WHAT IS BEING ASKED
From the data below, copy exactly the lines that lie between the one holding "## Checklist de Revisão" and the one holding "- [ ] Todos", including both, and nothing more.

RECORDS PROVIDED

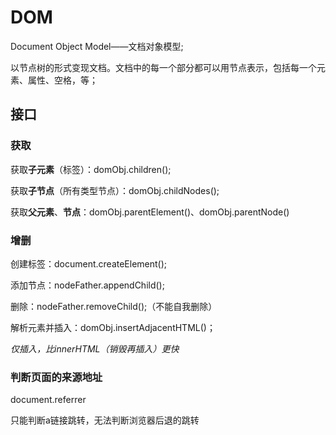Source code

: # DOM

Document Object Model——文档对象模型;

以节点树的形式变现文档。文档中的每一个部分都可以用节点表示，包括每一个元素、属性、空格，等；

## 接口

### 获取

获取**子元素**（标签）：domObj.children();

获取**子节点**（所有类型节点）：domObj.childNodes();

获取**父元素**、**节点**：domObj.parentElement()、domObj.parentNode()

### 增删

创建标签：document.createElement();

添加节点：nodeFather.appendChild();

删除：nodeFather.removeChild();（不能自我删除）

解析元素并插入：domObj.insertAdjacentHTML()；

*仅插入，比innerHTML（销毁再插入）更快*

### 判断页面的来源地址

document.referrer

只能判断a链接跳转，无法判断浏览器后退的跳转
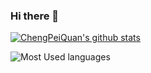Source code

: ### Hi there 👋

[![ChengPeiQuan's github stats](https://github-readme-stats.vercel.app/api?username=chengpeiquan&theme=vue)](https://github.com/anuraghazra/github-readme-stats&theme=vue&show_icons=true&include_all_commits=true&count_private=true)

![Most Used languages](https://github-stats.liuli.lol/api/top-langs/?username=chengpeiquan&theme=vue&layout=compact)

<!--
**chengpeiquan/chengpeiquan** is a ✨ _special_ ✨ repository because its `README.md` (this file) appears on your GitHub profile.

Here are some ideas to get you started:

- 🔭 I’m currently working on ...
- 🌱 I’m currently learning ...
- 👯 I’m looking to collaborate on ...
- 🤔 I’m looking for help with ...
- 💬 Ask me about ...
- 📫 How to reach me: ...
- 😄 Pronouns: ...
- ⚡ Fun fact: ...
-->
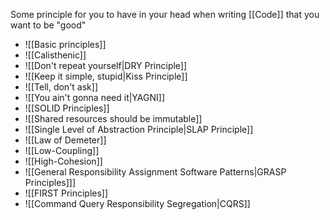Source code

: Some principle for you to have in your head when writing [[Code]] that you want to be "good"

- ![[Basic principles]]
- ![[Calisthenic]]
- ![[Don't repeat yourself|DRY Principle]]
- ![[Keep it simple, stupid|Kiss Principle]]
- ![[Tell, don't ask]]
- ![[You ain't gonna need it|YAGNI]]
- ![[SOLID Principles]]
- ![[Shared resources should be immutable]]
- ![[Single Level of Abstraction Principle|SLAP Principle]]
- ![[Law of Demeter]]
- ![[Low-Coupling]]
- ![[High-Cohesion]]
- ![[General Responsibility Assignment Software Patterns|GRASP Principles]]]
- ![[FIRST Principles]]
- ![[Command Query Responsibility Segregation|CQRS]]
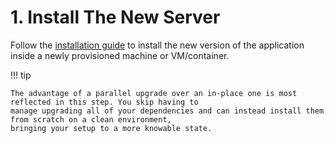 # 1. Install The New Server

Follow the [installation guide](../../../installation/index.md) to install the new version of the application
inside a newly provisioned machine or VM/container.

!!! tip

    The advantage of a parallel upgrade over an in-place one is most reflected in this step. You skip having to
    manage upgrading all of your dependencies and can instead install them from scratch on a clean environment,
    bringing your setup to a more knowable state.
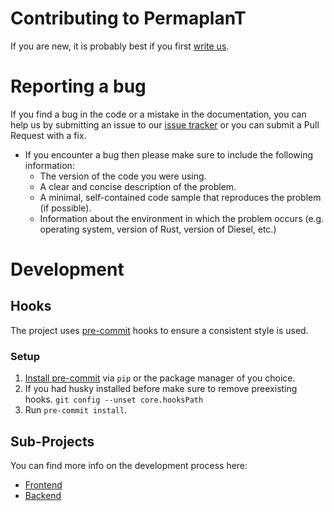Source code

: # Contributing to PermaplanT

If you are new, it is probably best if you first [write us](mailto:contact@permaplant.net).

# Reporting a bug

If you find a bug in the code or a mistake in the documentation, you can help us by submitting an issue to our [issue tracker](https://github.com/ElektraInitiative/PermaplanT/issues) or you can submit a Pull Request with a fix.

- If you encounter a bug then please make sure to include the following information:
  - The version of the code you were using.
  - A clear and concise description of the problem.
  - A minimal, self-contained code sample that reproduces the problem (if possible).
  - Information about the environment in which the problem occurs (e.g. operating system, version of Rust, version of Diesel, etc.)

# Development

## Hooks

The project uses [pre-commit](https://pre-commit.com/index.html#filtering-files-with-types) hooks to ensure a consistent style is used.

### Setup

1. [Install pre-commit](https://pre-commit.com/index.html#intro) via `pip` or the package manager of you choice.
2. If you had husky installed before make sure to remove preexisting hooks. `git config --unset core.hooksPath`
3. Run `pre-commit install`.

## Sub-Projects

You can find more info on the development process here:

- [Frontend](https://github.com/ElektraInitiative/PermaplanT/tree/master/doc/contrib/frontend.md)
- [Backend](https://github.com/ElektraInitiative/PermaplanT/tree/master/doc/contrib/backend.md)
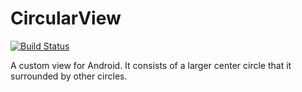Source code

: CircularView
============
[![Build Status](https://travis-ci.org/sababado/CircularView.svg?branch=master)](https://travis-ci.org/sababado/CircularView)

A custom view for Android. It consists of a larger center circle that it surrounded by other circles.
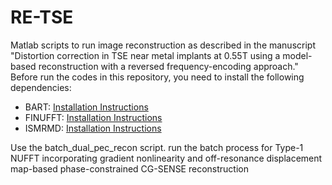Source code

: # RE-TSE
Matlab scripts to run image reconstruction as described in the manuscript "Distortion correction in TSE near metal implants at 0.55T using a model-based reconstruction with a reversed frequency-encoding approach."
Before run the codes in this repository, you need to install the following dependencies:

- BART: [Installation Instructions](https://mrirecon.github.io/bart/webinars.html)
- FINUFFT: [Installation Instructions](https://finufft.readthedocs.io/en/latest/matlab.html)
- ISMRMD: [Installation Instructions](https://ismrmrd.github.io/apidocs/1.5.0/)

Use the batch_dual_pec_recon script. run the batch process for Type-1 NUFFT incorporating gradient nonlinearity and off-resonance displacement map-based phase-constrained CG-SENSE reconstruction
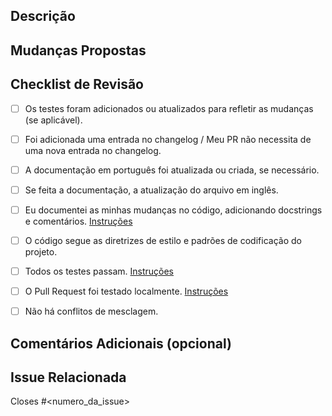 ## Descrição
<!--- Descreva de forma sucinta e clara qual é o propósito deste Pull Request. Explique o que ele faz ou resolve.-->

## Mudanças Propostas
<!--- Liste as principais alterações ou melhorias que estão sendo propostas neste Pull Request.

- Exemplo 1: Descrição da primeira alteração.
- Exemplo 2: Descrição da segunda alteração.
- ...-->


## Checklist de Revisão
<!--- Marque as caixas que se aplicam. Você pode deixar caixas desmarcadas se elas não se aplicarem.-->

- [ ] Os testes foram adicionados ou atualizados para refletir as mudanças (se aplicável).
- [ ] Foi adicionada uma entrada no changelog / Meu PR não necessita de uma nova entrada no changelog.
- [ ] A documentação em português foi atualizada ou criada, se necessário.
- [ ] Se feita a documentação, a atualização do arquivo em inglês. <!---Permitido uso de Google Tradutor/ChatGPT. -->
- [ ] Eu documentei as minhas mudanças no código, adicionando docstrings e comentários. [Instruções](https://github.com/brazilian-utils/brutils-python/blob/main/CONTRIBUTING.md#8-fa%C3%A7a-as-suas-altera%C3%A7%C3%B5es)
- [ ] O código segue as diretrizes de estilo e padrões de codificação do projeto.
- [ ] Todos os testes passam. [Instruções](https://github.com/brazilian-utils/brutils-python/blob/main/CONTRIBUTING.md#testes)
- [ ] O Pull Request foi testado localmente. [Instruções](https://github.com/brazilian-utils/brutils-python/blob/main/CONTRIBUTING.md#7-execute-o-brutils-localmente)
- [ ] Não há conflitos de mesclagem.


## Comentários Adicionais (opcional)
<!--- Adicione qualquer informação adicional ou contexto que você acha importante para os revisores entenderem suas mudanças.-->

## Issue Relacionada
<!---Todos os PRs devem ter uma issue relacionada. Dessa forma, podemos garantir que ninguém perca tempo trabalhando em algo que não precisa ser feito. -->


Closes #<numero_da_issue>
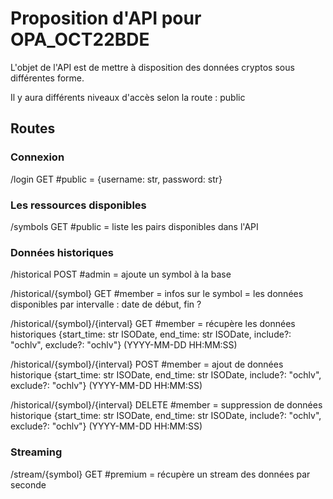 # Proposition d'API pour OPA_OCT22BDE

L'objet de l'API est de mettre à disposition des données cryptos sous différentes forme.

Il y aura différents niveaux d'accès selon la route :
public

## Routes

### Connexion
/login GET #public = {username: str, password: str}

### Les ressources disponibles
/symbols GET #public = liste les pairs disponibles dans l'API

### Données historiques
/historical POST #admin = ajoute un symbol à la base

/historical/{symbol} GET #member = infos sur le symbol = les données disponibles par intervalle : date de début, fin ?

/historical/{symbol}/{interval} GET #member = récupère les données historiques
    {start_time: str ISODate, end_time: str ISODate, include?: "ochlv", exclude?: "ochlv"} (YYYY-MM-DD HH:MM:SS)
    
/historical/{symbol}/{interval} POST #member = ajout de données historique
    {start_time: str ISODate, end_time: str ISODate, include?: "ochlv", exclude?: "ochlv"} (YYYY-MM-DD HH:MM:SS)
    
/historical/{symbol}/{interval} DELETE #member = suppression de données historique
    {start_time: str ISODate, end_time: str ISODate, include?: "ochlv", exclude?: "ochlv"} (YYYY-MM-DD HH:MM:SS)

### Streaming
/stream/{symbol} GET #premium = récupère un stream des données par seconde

SOLUTION FOR THIS PROBLEM
## Checklist de Revisão
<!--- Marque as caixas que se aplicam. Você pode deixar caixas desmarcadas se elas não se aplicarem.-->

- [ ] Os testes foram adicionados ou atualizados para refletir as mudanças (se aplicável).
- [ ] Foi adicionada uma entrada no changelog / Meu PR não necessita de uma nova entrada no changelog.
- [ ] A documentação em português foi atualizada ou criada, se necessário.
- [ ] Se feita a documentação, a atualização do arquivo em inglês. <!---Permitido uso de Google Tradutor/ChatGPT. -->
- [ ] Eu documentei as minhas mudanças no código, adicionando docstrings e comentários. [Instruções](https://github.com/brazilian-utils/brutils-python/blob/main/CONTRIBUTING.md#8-fa%C3%A7a-as-suas-altera%C3%A7%C3%B5es)
- [ ] O código segue as diretrizes de estilo e padrões de codificação do projeto.
- [ ] Todos os testes passam. [Instruções](https://github.com/brazilian-utils/brutils-python/blob/main/CONTRIBUTING.md#testes)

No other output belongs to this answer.